僕は自分がつくった作品を展示する時、鑑賞者の反応見たさに会場に立つことがある。すると大体お客さんから「この作品のコンセプトは?」と尋ねられるのだが、すんなり答えられたことがなかった。というのも僕の作品はそもそもコンセプトなどないのでどうしようもない。だから昨年から作品に“THIS IZ NOT ART”と記すことにした。「これは芸術じゃないんですよ」と言えばお客さんがそれ以上意味を求めてくることはないし、あとはその人が好きなように観ればいいと思う。

 芸術を鑑賞する――という行為を堅苦しく考えている人は少なくないだろう。こと現代美術は作品の意味やコンセプトが必ずあり、それを「わかる人」だけが楽しむ特別なものと誤解されていないだろうか。確かに鑑賞者に小難しい観念を押し付けてくる作家はいる。しかし僕は芸術作品は理解するものではなく感じるものであってほしいと思うし、観念を振りかざすことなく鑑賞者の視覚を楽しませるアーティストがいることも知っている。そのひとりが松村咲希である。

 松村の作品は観る人のテンションを上げるような激しい色使いがまず目を引くだろう。そして奥行きが感じられるのも特徴のひとつだ。鮮やかな色面とそれを際立たせる白いライン(何も塗らないことで表出した下地)や、シルクスクリーンでドットや月面写真を拡大したものを刷った部分など、複数のレイヤーが画面内に混在し、さらに実際に絵の具を盛ってつくられた凹凸もある。奥行きが感じられるのは当然だ。

 2015年までの松村は油絵の具を素材に、重たい色使いでおどろおどろしいモチーフを描いていた。現在の作品とは似ても似つかない、一言で言えば暗い印象の絵だ。その当時の松村は、絵画というものはモチーフを上手く描写し、作家の心情を表すものという固定観念に縛られていたという。そして心象風景を描くために自分自身が抱く生きづらさと向き合い続けた結果、絵を描くこと自体に辛さを感じるようになった。京都造形芸術大学(現・京都芸術大学)の学生だった松村は、同校の全国でも珍しい展示作品を販売するアートフェア形式の卒業・修了制作展で、友人の作品が完売し、自分は風景画1点しか売れなかったことにショックを受ける。描くこと自体に行き詰まりを感じていた松村はこの経験を機に作風を見直した。

 描くことが辛くなった原因は自分の中のネガティブな感情にとらわれすぎたことだと踏んだ松村は、「ドロドロした内面を見せない」というルールをつくった。そして重厚感のある油絵の具は軽さのあるアクリル絵の具へ、暗い色から明るい色、モチーフをなしにするなど、これまでの反対を選択していく。そうしてたどり着いたのが今の作風である。
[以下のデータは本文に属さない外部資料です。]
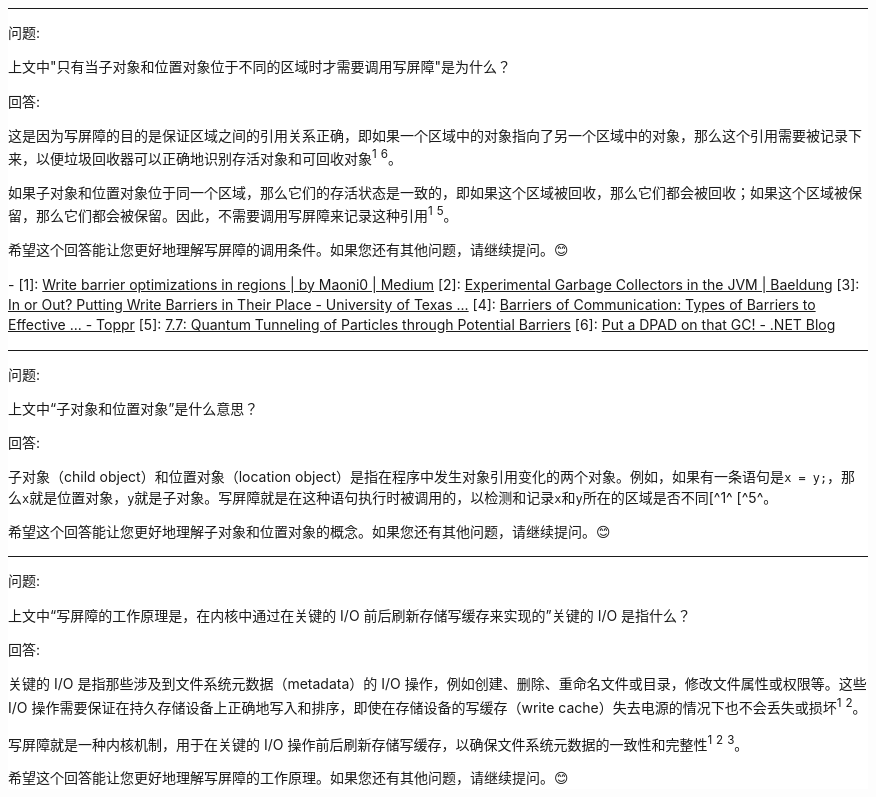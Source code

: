 <hr/>

问题:

上文中"只有当子对象和位置对象位于不同的区域时才需要调用写屏障"是为什么？

回答:

这是因为写屏障的目的是保证区域之间的引用关系正确，即如果一个区域中的对象指向了另一个区域中的对象，那么这个引用需要被记录下来，以便垃圾回收器可以正确地识别存活对象和可回收对象<sup>1</sup> <sup>6</sup>。

如果子对象和位置对象位于同一个区域，那么它们的存活状态是一致的，即如果这个区域被回收，那么它们都会被回收；如果这个区域被保留，那么它们都会被保留。因此，不需要调用写屏障来记录这种引用<sup>1</sup> <sup>5</sup>。

希望这个回答能让您更好地理解写屏障的调用条件。如果您还有其他问题，请继续提问。😊

\-
\[1]: [Write barrier optimizations in regions | by Maoni0 | Medium](https://maoni0.medium.com/write-barrier-optimizations-in-regions-984bde6c0ffc)
\[2]: [Experimental Garbage Collectors in the JVM | Baeldung](https://www.baeldung.com/jvm-experimental-garbage-collectors)
\[3]: [In or Out? Putting Write Barriers in Their Place - University of Texas ...](https://www.cs.utexas.edu/users/speedway/DaCapo/papers/writebarrier-ismm-2002.pdf)
\[4]: [Barriers of Communication: Types of Barriers to Effective ... - Toppr](https://www.toppr.com/guides/business-correspondence-and-reporting/communication/barriers-in-communication/)
\[5]: [7.7: Quantum Tunneling of Particles through Potential Barriers](https://phys.libretexts.org/Bookshelves/University_Physics/Book%3A_University_Physics_%28OpenStax%29/University_Physics_III_-_Optics_and_Modern_Physics_%28OpenStax%29/07%3A_Quantum_Mechanics/7.07%3A_Quantum_Tunneling_of_Particles_through_Potential_Barriers)
\[6]: [Put a DPAD on that GC! - .NET Blog](https://devblogs.microsoft.com/dotnet/put-a-dpad-on-that-gc/)

<hr/>

问题:

上文中“子对象和位置对象”是什么意思？

回答:

子对象（child object）和位置对象（location object）是指在程序中发生对象引用变化的两个对象。例如，如果有一条语句是`x = y;`，那么`x`就是位置对象，`y`就是子对象。写屏障就是在这种语句执行时被调用的，以检测和记录`x`和`y`所在的区域是否不同[^1^ [^5^。

希望这个回答能让您更好地理解子对象和位置对象的概念。如果您还有其他问题，请继续提问。😊


<hr/>

问题:

上文中“写屏障的工作原理是，在内核中通过在关键的 I/O 前后刷新存储写缓存来实现的”关键的 I/O 是指什么？

回答:

关键的 I/O 是指那些涉及到文件系统元数据（metadata）的 I/O 操作，例如创建、删除、重命名文件或目录，修改文件属性或权限等。这些 I/O 操作需要保证在持久存储设备上正确地写入和排序，即使在存储设备的写缓存（write cache）失去电源的情况下也不会丢失或损坏<sup>1</sup> <sup>2</sup>。

写屏障就是一种内核机制，用于在关键的 I/O 操作前后刷新存储写缓存，以确保文件系统元数据的一致性和完整性<sup>1</sup> <sup>2</sup> <sup>3</sup>。

希望这个回答能让您更好地理解写屏障的工作原理。如果您还有其他问题，请继续提问。😊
 現在の松村は「絵を描く」ではなく「絵をつくる」と言う。絵筆はあまり持たず、スプレータイプのアクリル絵の具を吹いて色面を塗り、絵の具をキャンバスに投げつけたり、自作した道具でそれを引っ掻いて凹凸をつける。時間をかけて描写することをやめシルクスクリーンで刷ってしまう。かつては絞っていた色数が今では劇的に増え、色彩の対比も思案するようになった。制作の手法をひとつひとつ変えることで再び絵画制作を楽しめるようになった松村。現在の作品には以前のような内面的な感情の跡は影を潜め、代わりにいくつもの工程を全身を使って「つくった」動作の跡が見られるようになった。

 

『combination-quick11』
2020

 

『round12』
2021

 

 2015年以前の暗く具象的な絵画とは一転し、ド派手な抽象画に変貌を遂げた松村の作品に、「パワフルでエネルギッシュ」というポジティブなパワーを感じ取る鑑賞者を実際僕は何人も目にしている。しかし本人は「観た人の反応は気になるけど、別に元気にするつもりはないんですよ」と笑う。だが、たとえアーティスト本人に意図がなくても、観た人が勝手に何かしら受け取ってしまうほどの力があるものが、芸術作品としては理想的ではないだろうか。

 何が描かれているかは重要ではない。外界の光景を超えた視覚を生み出す松村の絵画があなたの魂に何を語りかけるか。是非とも作品の前に立って感じてみてほしい。